Dataset records:
------------

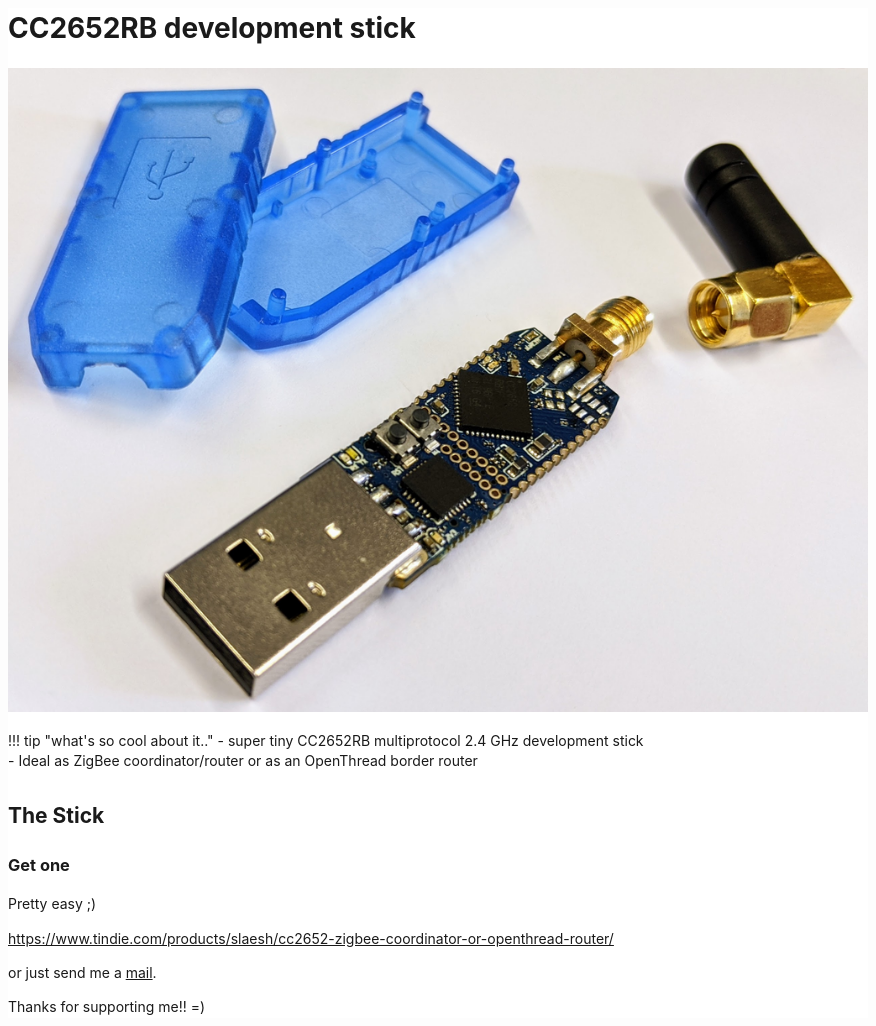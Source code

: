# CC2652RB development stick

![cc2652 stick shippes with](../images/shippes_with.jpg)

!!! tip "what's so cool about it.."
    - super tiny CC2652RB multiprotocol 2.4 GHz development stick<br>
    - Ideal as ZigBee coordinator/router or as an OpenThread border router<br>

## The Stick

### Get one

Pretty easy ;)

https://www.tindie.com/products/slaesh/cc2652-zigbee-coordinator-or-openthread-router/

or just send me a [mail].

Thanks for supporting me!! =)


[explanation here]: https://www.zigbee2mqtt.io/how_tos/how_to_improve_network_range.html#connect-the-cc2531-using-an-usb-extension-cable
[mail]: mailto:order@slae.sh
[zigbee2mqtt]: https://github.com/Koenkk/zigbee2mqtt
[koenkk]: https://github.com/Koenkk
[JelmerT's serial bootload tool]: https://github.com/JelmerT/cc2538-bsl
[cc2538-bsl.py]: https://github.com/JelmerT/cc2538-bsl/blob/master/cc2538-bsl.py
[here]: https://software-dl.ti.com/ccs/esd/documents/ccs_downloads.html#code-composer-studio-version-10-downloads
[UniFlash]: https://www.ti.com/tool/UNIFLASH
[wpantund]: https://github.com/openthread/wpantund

------------

◆ Exercise goal: Starting at the line that contains "CC2652RB development stick", retype each line through the last one in the records, both included, and add nothing.

◆ Response below:
:# CC2652RB development stick

![cc2652 stick shippes with](../images/shippes_with.jpg)

!!! tip "what's so cool about it.."
    - super tiny CC2652RB multiprotocol 2.4 GHz development stick<br>
    - Ideal as ZigBee coordinator/router or as an OpenThread border router<br>

## The Stick

### Get one

Pretty easy ;)

https://www.tindie.com/products/slaesh/cc2652-zigbee-coordinator-or-openthread-router/

or just send me a [mail].

Thanks for supporting me!! =)


[explanation here]: https://www.zigbee2mqtt.io/how_tos/how_to_improve_network_range.html#connect-the-cc2531-using-an-usb-extension-cable
[mail]: mailto:order@slae.sh
[zigbee2mqtt]: https://github.com/Koenkk/zigbee2mqtt
[koenkk]: https://github.com/Koenkk
[JelmerT's serial bootload tool]: https://github.com/JelmerT/cc2538-bsl
[cc2538-bsl.py]: https://github.com/JelmerT/cc2538-bsl/blob/master/cc2538-bsl.py
[here]: https://software-dl.ti.com/ccs/esd/documents/ccs_downloads.html#code-composer-studio-version-10-downloads
[UniFlash]: https://www.ti.com/tool/UNIFLASH
[wpantund]: https://github.com/openthread/wpantund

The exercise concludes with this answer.